Exercise: From the records below, return every line containing the word "taki".

Provided entries:
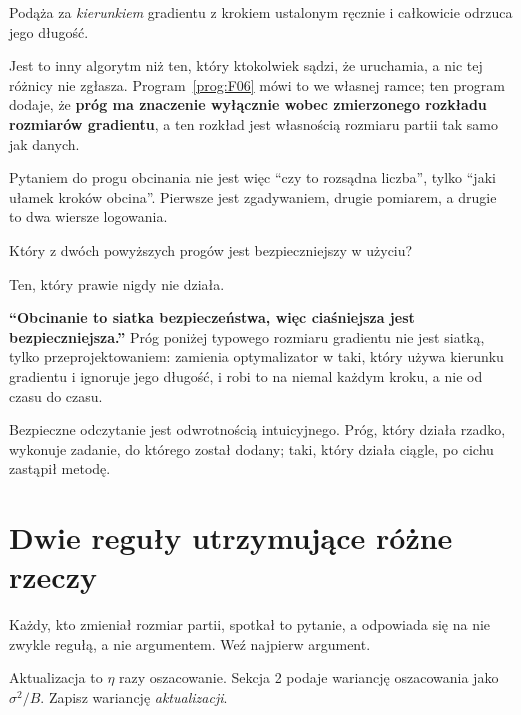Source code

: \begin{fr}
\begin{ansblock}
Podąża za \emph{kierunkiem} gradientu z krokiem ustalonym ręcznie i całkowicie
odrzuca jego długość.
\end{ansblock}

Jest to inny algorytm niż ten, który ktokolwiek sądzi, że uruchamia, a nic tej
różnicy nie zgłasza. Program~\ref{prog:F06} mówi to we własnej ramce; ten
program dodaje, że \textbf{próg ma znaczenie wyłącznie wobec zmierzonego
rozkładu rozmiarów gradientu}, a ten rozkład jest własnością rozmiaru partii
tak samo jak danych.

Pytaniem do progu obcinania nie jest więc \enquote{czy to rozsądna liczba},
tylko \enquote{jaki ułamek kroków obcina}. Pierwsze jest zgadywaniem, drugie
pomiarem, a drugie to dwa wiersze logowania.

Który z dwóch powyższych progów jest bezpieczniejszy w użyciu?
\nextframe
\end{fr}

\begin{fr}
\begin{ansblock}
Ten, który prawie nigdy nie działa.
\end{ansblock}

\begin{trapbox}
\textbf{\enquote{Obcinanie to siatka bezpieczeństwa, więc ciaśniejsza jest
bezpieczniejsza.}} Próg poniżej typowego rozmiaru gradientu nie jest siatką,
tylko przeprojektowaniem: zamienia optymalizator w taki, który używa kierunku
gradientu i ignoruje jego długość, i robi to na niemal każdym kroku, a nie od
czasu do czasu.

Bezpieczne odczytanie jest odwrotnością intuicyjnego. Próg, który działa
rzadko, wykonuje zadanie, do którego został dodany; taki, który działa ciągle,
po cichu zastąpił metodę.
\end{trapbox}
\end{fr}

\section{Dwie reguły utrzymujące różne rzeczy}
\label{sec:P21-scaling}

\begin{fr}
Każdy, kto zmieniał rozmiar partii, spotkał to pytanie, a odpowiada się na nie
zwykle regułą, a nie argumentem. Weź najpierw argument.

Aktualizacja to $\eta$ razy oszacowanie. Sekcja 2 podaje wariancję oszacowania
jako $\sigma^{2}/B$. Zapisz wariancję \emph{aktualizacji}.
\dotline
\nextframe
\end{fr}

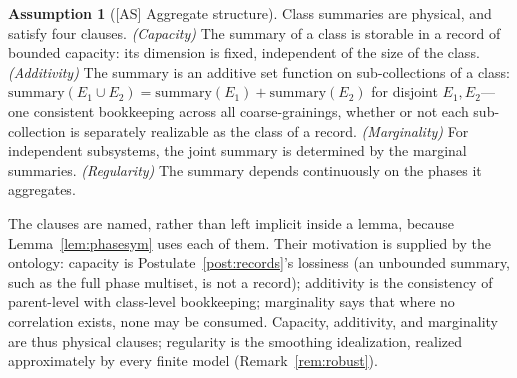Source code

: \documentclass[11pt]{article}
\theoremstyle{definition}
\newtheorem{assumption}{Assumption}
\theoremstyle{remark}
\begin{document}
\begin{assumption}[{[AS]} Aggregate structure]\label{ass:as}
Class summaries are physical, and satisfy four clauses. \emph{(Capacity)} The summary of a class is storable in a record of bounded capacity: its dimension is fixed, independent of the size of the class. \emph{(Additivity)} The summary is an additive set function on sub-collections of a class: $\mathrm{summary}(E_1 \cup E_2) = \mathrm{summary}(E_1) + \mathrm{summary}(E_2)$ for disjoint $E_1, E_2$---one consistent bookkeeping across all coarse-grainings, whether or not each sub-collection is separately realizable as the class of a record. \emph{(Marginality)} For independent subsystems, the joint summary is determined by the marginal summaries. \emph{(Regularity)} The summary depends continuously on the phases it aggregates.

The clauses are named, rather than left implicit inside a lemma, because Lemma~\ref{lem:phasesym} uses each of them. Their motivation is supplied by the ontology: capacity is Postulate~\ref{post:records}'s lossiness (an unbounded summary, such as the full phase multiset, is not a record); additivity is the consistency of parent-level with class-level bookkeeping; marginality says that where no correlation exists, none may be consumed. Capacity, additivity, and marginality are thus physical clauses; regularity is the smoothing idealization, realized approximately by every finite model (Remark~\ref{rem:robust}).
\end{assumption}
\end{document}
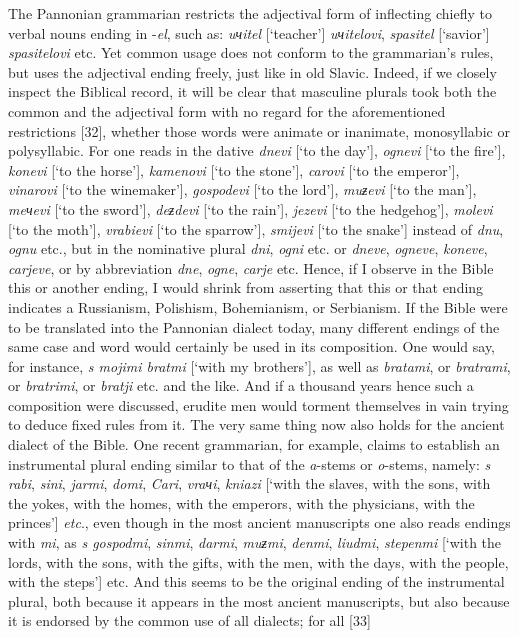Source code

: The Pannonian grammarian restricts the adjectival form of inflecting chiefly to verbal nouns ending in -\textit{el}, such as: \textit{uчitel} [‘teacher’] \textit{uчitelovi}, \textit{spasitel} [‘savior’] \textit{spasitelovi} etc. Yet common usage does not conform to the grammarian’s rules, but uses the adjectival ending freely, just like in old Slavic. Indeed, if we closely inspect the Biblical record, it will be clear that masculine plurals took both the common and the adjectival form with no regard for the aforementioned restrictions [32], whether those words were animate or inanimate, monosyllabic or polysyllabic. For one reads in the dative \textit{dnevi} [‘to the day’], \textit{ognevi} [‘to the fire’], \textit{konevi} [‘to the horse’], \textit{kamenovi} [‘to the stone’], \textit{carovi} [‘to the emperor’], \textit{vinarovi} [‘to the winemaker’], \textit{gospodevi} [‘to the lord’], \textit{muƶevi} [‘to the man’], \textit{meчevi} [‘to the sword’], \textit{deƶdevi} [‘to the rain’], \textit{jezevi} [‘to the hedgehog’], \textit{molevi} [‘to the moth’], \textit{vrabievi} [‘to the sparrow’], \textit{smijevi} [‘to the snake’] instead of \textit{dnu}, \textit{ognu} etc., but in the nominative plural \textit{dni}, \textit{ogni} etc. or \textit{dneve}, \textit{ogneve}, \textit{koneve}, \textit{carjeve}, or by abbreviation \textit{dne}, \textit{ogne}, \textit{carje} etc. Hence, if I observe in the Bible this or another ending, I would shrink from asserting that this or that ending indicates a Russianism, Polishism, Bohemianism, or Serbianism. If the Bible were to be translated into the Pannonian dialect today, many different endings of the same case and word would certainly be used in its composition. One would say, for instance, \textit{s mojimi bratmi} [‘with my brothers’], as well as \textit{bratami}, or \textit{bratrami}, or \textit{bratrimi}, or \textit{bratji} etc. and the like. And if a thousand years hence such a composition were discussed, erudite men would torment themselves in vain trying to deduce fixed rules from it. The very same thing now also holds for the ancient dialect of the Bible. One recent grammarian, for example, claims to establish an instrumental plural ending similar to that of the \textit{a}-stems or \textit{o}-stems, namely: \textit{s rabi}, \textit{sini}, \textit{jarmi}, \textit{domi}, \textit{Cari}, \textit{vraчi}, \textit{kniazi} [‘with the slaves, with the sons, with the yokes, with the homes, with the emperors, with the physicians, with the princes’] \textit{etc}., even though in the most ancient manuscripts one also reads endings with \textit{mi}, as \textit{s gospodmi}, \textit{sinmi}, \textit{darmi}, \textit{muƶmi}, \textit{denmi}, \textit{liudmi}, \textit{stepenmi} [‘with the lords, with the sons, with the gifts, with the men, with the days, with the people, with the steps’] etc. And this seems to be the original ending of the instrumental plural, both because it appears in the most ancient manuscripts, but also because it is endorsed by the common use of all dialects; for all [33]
...
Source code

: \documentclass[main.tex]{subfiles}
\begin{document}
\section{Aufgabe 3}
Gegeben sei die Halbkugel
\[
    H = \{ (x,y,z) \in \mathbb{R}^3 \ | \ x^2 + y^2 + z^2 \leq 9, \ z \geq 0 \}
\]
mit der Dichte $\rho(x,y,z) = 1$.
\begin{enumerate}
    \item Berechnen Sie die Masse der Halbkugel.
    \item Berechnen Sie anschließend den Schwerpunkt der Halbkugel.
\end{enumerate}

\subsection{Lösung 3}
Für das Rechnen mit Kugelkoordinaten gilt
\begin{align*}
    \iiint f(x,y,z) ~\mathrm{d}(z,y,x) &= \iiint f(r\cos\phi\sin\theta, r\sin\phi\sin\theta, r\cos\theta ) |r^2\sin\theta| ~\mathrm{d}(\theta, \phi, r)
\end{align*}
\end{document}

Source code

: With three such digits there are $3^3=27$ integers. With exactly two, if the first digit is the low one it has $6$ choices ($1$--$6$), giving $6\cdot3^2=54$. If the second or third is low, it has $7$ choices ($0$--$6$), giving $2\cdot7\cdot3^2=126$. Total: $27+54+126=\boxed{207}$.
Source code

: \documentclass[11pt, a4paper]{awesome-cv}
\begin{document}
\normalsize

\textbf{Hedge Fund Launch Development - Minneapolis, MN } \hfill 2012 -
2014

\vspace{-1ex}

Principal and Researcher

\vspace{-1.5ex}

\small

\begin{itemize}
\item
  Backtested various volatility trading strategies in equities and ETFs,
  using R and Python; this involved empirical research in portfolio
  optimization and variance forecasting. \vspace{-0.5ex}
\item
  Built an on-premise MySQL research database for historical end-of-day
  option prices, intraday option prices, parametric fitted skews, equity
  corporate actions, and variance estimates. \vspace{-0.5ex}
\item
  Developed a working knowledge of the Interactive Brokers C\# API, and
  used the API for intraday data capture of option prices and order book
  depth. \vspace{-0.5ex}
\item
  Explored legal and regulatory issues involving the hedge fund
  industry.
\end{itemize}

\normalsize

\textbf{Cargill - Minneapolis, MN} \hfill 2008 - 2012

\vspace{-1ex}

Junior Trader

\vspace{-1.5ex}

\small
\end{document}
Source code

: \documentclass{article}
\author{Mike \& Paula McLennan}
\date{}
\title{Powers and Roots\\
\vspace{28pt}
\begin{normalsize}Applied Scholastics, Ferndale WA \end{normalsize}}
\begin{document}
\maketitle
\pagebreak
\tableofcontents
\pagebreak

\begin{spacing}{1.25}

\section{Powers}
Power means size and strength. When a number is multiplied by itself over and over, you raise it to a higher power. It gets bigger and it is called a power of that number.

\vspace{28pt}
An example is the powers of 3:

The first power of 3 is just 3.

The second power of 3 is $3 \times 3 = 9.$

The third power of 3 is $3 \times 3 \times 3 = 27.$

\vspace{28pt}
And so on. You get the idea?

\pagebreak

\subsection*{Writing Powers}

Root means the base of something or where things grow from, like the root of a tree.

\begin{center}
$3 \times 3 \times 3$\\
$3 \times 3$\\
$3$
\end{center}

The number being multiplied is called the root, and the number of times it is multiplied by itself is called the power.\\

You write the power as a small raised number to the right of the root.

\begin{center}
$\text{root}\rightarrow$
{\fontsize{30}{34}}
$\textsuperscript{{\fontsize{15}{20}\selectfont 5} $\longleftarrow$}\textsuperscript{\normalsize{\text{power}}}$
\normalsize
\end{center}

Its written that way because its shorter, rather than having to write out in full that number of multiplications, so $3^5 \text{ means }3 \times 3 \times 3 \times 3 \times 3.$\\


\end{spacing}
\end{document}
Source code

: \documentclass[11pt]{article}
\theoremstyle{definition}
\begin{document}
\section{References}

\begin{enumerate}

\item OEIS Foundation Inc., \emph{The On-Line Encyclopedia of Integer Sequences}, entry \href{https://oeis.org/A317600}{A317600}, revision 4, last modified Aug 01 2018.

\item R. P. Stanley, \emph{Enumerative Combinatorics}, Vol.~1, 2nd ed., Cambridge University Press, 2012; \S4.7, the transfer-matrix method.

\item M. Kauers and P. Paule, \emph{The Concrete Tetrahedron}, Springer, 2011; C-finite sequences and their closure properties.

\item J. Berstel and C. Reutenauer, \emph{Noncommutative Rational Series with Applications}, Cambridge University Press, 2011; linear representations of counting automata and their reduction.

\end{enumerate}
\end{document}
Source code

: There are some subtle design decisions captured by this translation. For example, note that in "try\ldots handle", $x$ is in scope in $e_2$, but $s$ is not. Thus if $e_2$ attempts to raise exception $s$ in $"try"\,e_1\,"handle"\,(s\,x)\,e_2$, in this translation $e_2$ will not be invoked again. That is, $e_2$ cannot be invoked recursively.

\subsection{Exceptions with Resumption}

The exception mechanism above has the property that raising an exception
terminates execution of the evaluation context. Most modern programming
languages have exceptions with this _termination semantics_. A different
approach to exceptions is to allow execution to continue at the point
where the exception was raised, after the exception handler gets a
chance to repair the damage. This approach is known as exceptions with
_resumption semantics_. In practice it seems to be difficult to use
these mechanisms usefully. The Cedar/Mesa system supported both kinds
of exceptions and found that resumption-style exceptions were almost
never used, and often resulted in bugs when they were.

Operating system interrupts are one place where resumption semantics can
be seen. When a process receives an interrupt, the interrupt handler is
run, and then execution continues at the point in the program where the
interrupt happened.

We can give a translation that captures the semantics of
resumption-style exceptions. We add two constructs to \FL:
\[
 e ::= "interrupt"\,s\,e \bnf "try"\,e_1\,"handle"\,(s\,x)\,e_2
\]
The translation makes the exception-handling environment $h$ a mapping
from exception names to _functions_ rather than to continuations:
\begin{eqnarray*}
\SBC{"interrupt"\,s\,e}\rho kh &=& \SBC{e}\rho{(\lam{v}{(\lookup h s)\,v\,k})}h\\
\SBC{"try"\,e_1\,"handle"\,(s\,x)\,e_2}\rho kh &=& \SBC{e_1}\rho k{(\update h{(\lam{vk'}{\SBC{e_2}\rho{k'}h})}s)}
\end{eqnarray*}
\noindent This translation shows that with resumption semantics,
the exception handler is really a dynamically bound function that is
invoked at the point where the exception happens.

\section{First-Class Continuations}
==
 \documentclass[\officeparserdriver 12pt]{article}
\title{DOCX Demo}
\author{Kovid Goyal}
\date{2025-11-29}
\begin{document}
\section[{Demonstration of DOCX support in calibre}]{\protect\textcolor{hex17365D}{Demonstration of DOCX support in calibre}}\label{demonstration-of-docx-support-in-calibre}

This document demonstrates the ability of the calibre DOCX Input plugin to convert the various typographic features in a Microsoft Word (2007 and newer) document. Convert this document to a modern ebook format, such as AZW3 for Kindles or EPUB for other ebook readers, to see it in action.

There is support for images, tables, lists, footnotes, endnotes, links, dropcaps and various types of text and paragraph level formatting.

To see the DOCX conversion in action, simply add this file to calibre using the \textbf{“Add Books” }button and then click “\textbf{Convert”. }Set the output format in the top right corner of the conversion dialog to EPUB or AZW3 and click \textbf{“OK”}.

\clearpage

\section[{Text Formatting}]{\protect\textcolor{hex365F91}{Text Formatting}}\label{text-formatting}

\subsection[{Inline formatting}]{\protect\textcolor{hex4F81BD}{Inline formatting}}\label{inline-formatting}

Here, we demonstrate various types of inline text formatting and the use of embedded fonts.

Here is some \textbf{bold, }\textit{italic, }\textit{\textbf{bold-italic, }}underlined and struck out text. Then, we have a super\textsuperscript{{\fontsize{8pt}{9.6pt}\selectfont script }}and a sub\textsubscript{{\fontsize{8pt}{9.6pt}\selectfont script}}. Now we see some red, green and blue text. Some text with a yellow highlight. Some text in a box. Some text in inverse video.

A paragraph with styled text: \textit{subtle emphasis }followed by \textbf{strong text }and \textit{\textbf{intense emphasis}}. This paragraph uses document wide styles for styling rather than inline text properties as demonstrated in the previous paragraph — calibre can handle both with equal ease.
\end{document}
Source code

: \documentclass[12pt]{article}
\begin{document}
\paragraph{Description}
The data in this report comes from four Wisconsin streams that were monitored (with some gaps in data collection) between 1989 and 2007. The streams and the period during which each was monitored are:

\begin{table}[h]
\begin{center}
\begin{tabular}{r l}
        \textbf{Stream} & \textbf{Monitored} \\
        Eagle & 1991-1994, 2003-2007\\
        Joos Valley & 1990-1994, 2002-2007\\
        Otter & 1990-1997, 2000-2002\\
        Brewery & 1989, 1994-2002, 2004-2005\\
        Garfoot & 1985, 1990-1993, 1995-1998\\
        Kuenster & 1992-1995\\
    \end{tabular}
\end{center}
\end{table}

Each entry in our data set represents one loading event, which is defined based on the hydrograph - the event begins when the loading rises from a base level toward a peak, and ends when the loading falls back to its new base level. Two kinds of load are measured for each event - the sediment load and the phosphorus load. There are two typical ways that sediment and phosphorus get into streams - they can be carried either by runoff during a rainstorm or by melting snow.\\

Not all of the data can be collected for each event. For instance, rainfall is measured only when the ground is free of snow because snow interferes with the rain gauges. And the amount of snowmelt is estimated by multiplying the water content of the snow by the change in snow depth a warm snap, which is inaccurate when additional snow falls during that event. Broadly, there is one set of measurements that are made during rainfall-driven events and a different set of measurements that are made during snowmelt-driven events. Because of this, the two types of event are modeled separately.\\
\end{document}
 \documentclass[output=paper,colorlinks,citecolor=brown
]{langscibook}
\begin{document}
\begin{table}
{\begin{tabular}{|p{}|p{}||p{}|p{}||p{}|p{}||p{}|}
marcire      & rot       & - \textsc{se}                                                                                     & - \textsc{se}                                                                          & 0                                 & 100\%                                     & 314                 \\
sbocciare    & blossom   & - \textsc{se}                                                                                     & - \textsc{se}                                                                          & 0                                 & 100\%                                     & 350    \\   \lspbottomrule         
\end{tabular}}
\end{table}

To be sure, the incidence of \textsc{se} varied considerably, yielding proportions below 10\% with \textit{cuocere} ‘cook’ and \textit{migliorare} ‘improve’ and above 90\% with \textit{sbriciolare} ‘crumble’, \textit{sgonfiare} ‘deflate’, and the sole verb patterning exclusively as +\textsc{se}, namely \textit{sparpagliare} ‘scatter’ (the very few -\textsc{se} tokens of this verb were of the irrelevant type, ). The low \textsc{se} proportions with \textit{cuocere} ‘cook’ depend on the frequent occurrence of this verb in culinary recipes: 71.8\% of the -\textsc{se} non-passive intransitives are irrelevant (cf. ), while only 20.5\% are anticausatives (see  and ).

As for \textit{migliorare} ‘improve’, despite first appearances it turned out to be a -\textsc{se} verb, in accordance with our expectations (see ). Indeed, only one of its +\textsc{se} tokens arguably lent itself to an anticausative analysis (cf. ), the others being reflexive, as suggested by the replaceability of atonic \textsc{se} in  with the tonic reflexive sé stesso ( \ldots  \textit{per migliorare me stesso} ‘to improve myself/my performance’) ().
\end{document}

Result of the task:
tylko przeprojektowaniem: zamienia optymalizator w taki, który używa kierunku
rzadko, wykonuje zadanie, do którego został dodany; taki, który działa ciągle,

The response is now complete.